Recent large-scale killings in the Middle East:

HOULA, SYRIA, MAY 12, 2012: Activists say men in civilian clothes gunned down people in the streets and stabbed women and children in their homes after large anti-government protests in Houla, a group of villages in central Syria. The U.N. says at least 108 people were killed, including 34 women and 49 children. The attack came 15 months into an uprising against President Bashar Assad that has killed thousands of people. Assad's regime denies its forces carried out the attack.

HALABJA, IRAQ, 1988: In the deadliest chemical weapons attack against civilians, Saddam Hussein's regime unleashed poison gas in the Kurdish town of Halabja in northern Iraq, killing up to 5,000 people. Saddam suspected the non-Arab Kurds of siding with Iran as a war between the two was winding down and a rebellion in the north was taking root. Photos showed the bodies of men, women and children lying in the streets.
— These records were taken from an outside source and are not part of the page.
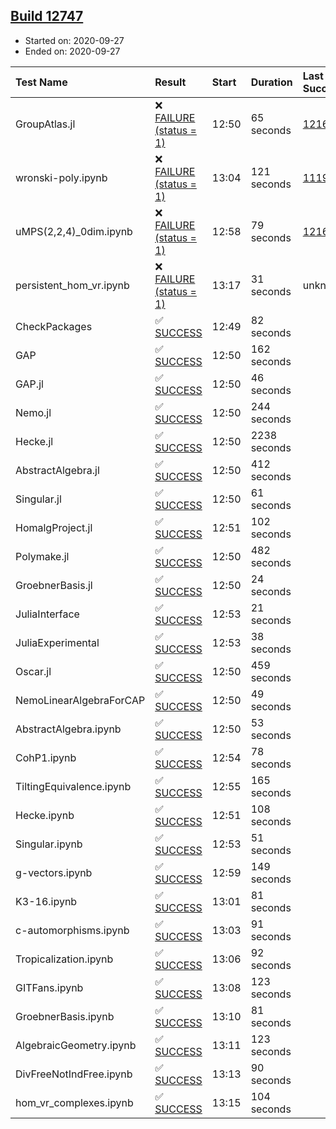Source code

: ## [Build 12747](https://oscarci.mathematik.uni-kl.de/job/oscar/12747/)

* Started on: 2020-09-27
* Ended on: 2020-09-27

| Test Name    | Result | Start | Duration | Last Success | First Failure |
|:-------------|:-------|:------|:---------|:-------------|:--------------|
| GroupAtlas.jl | ❌ [FAILURE (status = 1)](https://oscarci.mathematik.uni-kl.de/job/oscar/12747/artifact/logs/build-12747/GroupAtlas.jl.log) | 12:50 | 65 seconds | [12167](https://oscarci.mathematik.uni-kl.de/job/oscar/12167/) | [12168](https://oscarci.mathematik.uni-kl.de/job/oscar/12168/) |
| wronski-poly.ipynb | ❌ [FAILURE (status = 1)](https://oscarci.mathematik.uni-kl.de/job/oscar/12747/artifact/logs/build-12747/wronski-poly.ipynb.log) | 13:04 | 121 seconds | [11192](https://oscarci.mathematik.uni-kl.de/job/oscar/11192/) | [11193](https://oscarci.mathematik.uni-kl.de/job/oscar/11193/) |
| uMPS(2,2,4)_0dim.ipynb | ❌ [FAILURE (status = 1)](https://oscarci.mathematik.uni-kl.de/job/oscar/12747/artifact/logs/build-12747/uMPS-2-2-4-_0dim.ipynb.log) | 12:58 | 79 seconds | [12167](https://oscarci.mathematik.uni-kl.de/job/oscar/12167/) | [12168](https://oscarci.mathematik.uni-kl.de/job/oscar/12168/) |
| persistent_hom_vr.ipynb | ❌ [FAILURE (status = 1)](https://oscarci.mathematik.uni-kl.de/job/oscar/12747/artifact/logs/build-12747/persistent_hom_vr.ipynb.log) | 13:17 | 31 seconds | unknown | unknown |
| CheckPackages | ✅ [SUCCESS](https://oscarci.mathematik.uni-kl.de/job/oscar/12747/artifact/logs/build-12747/CheckPackages.log) | 12:49 | 82 seconds |  |  |
| GAP | ✅ [SUCCESS](https://oscarci.mathematik.uni-kl.de/job/oscar/12747/artifact/logs/build-12747/GAP.log) | 12:50 | 162 seconds |  |  |
| GAP.jl | ✅ [SUCCESS](https://oscarci.mathematik.uni-kl.de/job/oscar/12747/artifact/logs/build-12747/GAP.jl.log) | 12:50 | 46 seconds |  |  |
| Nemo.jl | ✅ [SUCCESS](https://oscarci.mathematik.uni-kl.de/job/oscar/12747/artifact/logs/build-12747/Nemo.jl.log) | 12:50 | 244 seconds |  |  |
| Hecke.jl | ✅ [SUCCESS](https://oscarci.mathematik.uni-kl.de/job/oscar/12747/artifact/logs/build-12747/Hecke.jl.log) | 12:50 | 2238 seconds |  |  |
| AbstractAlgebra.jl | ✅ [SUCCESS](https://oscarci.mathematik.uni-kl.de/job/oscar/12747/artifact/logs/build-12747/AbstractAlgebra.jl.log) | 12:50 | 412 seconds |  |  |
| Singular.jl | ✅ [SUCCESS](https://oscarci.mathematik.uni-kl.de/job/oscar/12747/artifact/logs/build-12747/Singular.jl.log) | 12:50 | 61 seconds |  |  |
| HomalgProject.jl | ✅ [SUCCESS](https://oscarci.mathematik.uni-kl.de/job/oscar/12747/artifact/logs/build-12747/HomalgProject.jl.log) | 12:51 | 102 seconds |  |  |
| Polymake.jl | ✅ [SUCCESS](https://oscarci.mathematik.uni-kl.de/job/oscar/12747/artifact/logs/build-12747/Polymake.jl.log) | 12:50 | 482 seconds |  |  |
| GroebnerBasis.jl | ✅ [SUCCESS](https://oscarci.mathematik.uni-kl.de/job/oscar/12747/artifact/logs/build-12747/GroebnerBasis.jl.log) | 12:50 | 24 seconds |  |  |
| JuliaInterface | ✅ [SUCCESS](https://oscarci.mathematik.uni-kl.de/job/oscar/12747/artifact/logs/build-12747/JuliaInterface.log) | 12:53 | 21 seconds |  |  |
| JuliaExperimental | ✅ [SUCCESS](https://oscarci.mathematik.uni-kl.de/job/oscar/12747/artifact/logs/build-12747/JuliaExperimental.log) | 12:53 | 38 seconds |  |  |
| Oscar.jl | ✅ [SUCCESS](https://oscarci.mathematik.uni-kl.de/job/oscar/12747/artifact/logs/build-12747/Oscar.jl.log) | 12:50 | 459 seconds |  |  |
| NemoLinearAlgebraForCAP | ✅ [SUCCESS](https://oscarci.mathematik.uni-kl.de/job/oscar/12747/artifact/logs/build-12747/NemoLinearAlgebraForCAP.log) | 12:50 | 49 seconds |  |  |
| AbstractAlgebra.ipynb | ✅ [SUCCESS](https://oscarci.mathematik.uni-kl.de/job/oscar/12747/artifact/logs/build-12747/AbstractAlgebra.ipynb.log) | 12:50 | 53 seconds |  |  |
| CohP1.ipynb | ✅ [SUCCESS](https://oscarci.mathematik.uni-kl.de/job/oscar/12747/artifact/logs/build-12747/CohP1.ipynb.log) | 12:54 | 78 seconds |  |  |
| TiltingEquivalence.ipynb | ✅ [SUCCESS](https://oscarci.mathematik.uni-kl.de/job/oscar/12747/artifact/logs/build-12747/TiltingEquivalence.ipynb.log) | 12:55 | 165 seconds |  |  |
| Hecke.ipynb | ✅ [SUCCESS](https://oscarci.mathematik.uni-kl.de/job/oscar/12747/artifact/logs/build-12747/Hecke.ipynb.log) | 12:51 | 108 seconds |  |  |
| Singular.ipynb | ✅ [SUCCESS](https://oscarci.mathematik.uni-kl.de/job/oscar/12747/artifact/logs/build-12747/Singular.ipynb.log) | 12:53 | 51 seconds |  |  |
| g-vectors.ipynb | ✅ [SUCCESS](https://oscarci.mathematik.uni-kl.de/job/oscar/12747/artifact/logs/build-12747/g-vectors.ipynb.log) | 12:59 | 149 seconds |  |  |
| K3-16.ipynb | ✅ [SUCCESS](https://oscarci.mathematik.uni-kl.de/job/oscar/12747/artifact/logs/build-12747/K3-16.ipynb.log) | 13:01 | 81 seconds |  |  |
| c-automorphisms.ipynb | ✅ [SUCCESS](https://oscarci.mathematik.uni-kl.de/job/oscar/12747/artifact/logs/build-12747/c-automorphisms.ipynb.log) | 13:03 | 91 seconds |  |  |
| Tropicalization.ipynb | ✅ [SUCCESS](https://oscarci.mathematik.uni-kl.de/job/oscar/12747/artifact/logs/build-12747/Tropicalization.ipynb.log) | 13:06 | 92 seconds |  |  |
| GITFans.ipynb | ✅ [SUCCESS](https://oscarci.mathematik.uni-kl.de/job/oscar/12747/artifact/logs/build-12747/GITFans.ipynb.log) | 13:08 | 123 seconds |  |  |
| GroebnerBasis.ipynb | ✅ [SUCCESS](https://oscarci.mathematik.uni-kl.de/job/oscar/12747/artifact/logs/build-12747/GroebnerBasis.ipynb.log) | 13:10 | 81 seconds |  |  |
| AlgebraicGeometry.ipynb | ✅ [SUCCESS](https://oscarci.mathematik.uni-kl.de/job/oscar/12747/artifact/logs/build-12747/AlgebraicGeometry.ipynb.log) | 13:11 | 123 seconds |  |  |
| DivFreeNotIndFree.ipynb | ✅ [SUCCESS](https://oscarci.mathematik.uni-kl.de/job/oscar/12747/artifact/logs/build-12747/DivFreeNotIndFree.ipynb.log) | 13:13 | 90 seconds |  |  |
| hom_vr_complexes.ipynb | ✅ [SUCCESS](https://oscarci.mathematik.uni-kl.de/job/oscar/12747/artifact/logs/build-12747/hom_vr_complexes.ipynb.log) | 13:15 | 104 seconds |  |  |
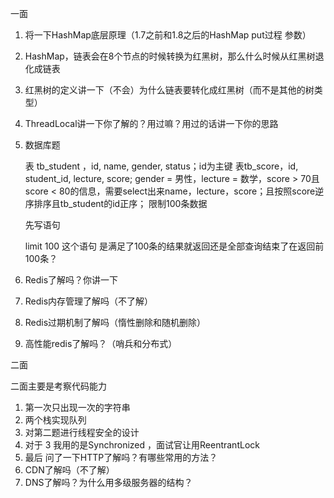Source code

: 一面

1. 将一下HashMap底层原理（1.7之前和1.8之后的HashMap put过程 参数）

2. HashMap，链表会在8个节点的时候转换为红黑树，那么什么时候从红黑树退化成链表

3. 红黑树的定义讲一下（不会）为什么链表要转化成红黑树（而不是其他的树类型）

4. ThreadLocal讲一下你了解的？用过嘛？用过的话讲一下你的思路

5. 数据库题

   表 tb_student ，id, name, gender, status；id为主键
    表tb_score，id, student_id, lecture, score;
    gender = 男性，lecture = 数学，score > 70且score < 80的信息，需要select出来name，lecture，score；且按照score逆序排序且tb_student的id正序；
    限制100条数据

   先写语句

   limit 100 这个语句 是满足了100条的结果就返回还是全部查询结束了在返回前100条？

6. Redis了解吗？你讲一下

7. Redis内存管理了解吗（不了解）

8. Redis过期机制了解吗（惰性删除和随机删除）

9. 高性能redis了解吗？（哨兵和分布式）

二面

二面主要是考察代码能力

1. 第一次只出现一次的字符串
2. 两个栈实现队列
3. 对第二题进行线程安全的设计
4. 对于 3 我用的是Synchronized ，面试官让用ReentrantLock
5. 最后 问了一下HTTP了解吗？有哪些常用的方法？
6. CDN了解吗（不了解）
7. DNS了解吗？为什么用多级服务器的结构？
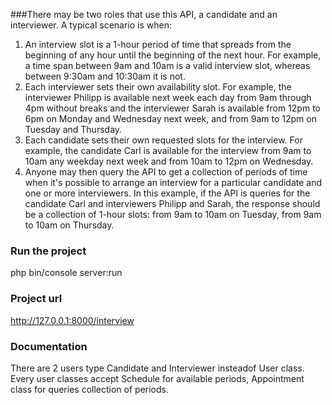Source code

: ###There may be two roles that use this API, a candidate and an interviewer. A typical scenario
is when:
1. An interview slot is a 1-hour period of time that spreads from the beginning of any hour until
the beginning of the next hour. For example, a time span between 9am and 10am is a valid
interview slot, whereas between 9:30am and 10:30am it is not.
2. Each interviewer sets their own availability slot. For example, the interviewer Philipp is
available next week each day from 9am through 4pm without breaks and the interviewer Sarah
is available from 12pm to 6pm on Monday and Wednesday next week, and from 9am to 12pm
on Tuesday and Thursday.
3. Each candidate sets their own requested slots for the interview. For example, the candidate
Carl is available for the interview from 9am to 10am any weekday next week and from 10am
to 12pm on Wednesday.
4. Anyone may then query the API to get a collection of periods of time when it's possible to
arrange an interview for a particular candidate and one or more interviewers. In this example,
if the API is queries for the candidate Carl and interviewers Philipp and Sarah, the response
should be a collection of 1-hour slots: from 9am to 10am on Tuesday, from 9am to 10am on
Thursday.

### Run the project
php bin/console server:run

### Project url
http://127.0.0.1:8000/interview

### Documentation
There are 2 users type Candidate and Interviewer insteadof User class.
Every user classes accept Schedule for available periods, 
Appointment class for queries collection of periods.


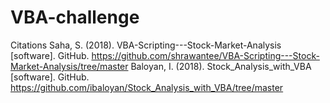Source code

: # VBA-challenge
Citations
Saha, S. (2018). VBA-Scripting---Stock-Market-Analysis [software]. GitHub. https://github.com/shrawantee/VBA-Scripting---Stock-Market-Analysis/tree/master
Baloyan, I. (2018). Stock_Analysis_with_VBA [software]. GitHub.  https://github.com/ibaloyan/Stock_Analysis_with_VBA/tree/master
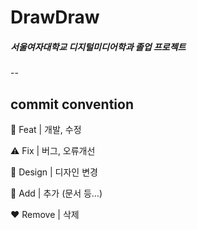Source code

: # DrawDraw

##### 서울여자대학교 디지털미디어학과 졸업 프로젝트
--

## commit convention


🔨 Feat | 개발, 수정

⚠️ Fix | 버그, 오류개선

🎨 Design | 디자인 변경

💚 Add | 추가 (문서 등…)

 ❤️ Remove | 삭제
 
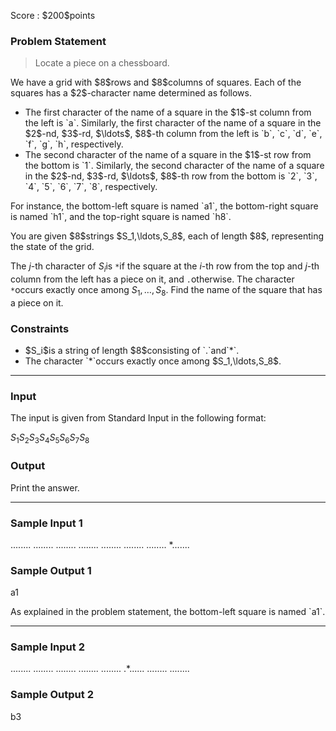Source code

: 
<div>

<span>

<span>

<p>
Score : $200$points
</p>

<div>

<section>

### **Problem Statement**

<blockquote>

<p>
Locate a piece on a chessboard.
</p>

</blockquote>

<p>
We have a grid with $8$rows and $8$columns of squares. Each of the squares has a $2$-character name determined as follows.
</p>

<ul>

<li>
The first character of the name of a square in the $1$-st column from the left is `a`. Similarly, the first character of the name of a square in the $2$-nd, $3$-rd, $\ldots$, $8$-th column from the left is `b`, `c`, `d`, `e`, `f`, `g`, `h`, respectively.
</li>

<li>
The second character of the name of a square in the $1$-st row from the bottom is `1`. Similarly, the second character of the name of a square in the $2$-nd, $3$-rd, $\ldots$, $8$-th row from the bottom is `2`, `3`, `4`, `5`, `6`, `7`, `8`, respectively.
</li>

</ul>

<p>
For instance, the bottom-left square is named `a1`, the bottom-right square is named `h1`, and the top-right square is named `h8`.
</p>

<p>
You are given $8$strings $S_1,\ldots,S_8$, each of length $8$, representing the state of the grid.

The $j$-th character of $S_i$is `*`if the square at the $i$-th row from the top and $j$-th column from the left has a piece on it, and `.`otherwise.
The character `*`occurs exactly once among $S_1,\ldots,S_8$.
Find the name of the square that has a piece on it.
</p>

</section>

</div>

<div>

<section>

### **Constraints**

<ul>

<li>
$S_i$is a string of length $8$consisting of `.`and`*`.
</li>

<li>
The character `*`occurs exactly once among $S_1,\ldots,S_8$.
</li>

</ul>

</section>

</div>

---

<div>

<div>

<section>

### **Input**

<p>
The input is given from Standard Input in the following format:
</p>

<div>

$S_1$$S_2$$S_3$$S_4$$S_5$$S_6$$S_7$$S_8$
</div>

</section>

</div>

<div>

<section>

### **Output**

<p>
Print the answer.
</p>

</section>

</div>

</div>

---

<div>

<section>

### **Sample Input 1**

<div>

........
........
........
........
........
........
........
*.......

</div>

</section>

</div>

<div>

<section>

### **Sample Output 1**

<div>

a1

</div>

<p>
As explained in the problem statement, the bottom-left square is named `a1`.
</p>

</section>

</div>

---

<div>

<section>

### **Sample Input 2**

<div>

........
........
........
........
........
.*......
........
........

</div>

</section>

</div>

<div>

<section>

### **Sample Output 2**

<div>

b3

</div>

</section>

</div>

</span>

</span>

</div>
Both Saddam and Ali Hassan al-Majid — widely known as "Chemical Ali" — were later executed for the attack and other crimes against humanity.

SABRA AND SHATILA REFUGEE CAMPS, LEBANON, 1982: Israeli-backed Christian Phalange militiamen entered two Palestinian refugee camps in the Lebanese capital of Beirut, killing between 1,200 and 1,400 men, women and children. The Christian militiamen were sworn enemies of the late Yasser Arafat's PLO. An Israeli commission of inquiry later found Ariel Sharon, defense minister at the time, indirectly responsible.

HAMA, SYRIA, 1982: Then-Syrian President Hafez Assad, the father of the current leader, cracked down on a Muslim Brotherhood-led rebellion in the northern city of Hama. The Syrian forces, led by the president's brother and special forces from their minority Alawite sect, razed much of the city in a three-week air and ground attack, killing between 10,000 to 20,000 people. It has been described as the single deadliest attack by any Arab government against its own people.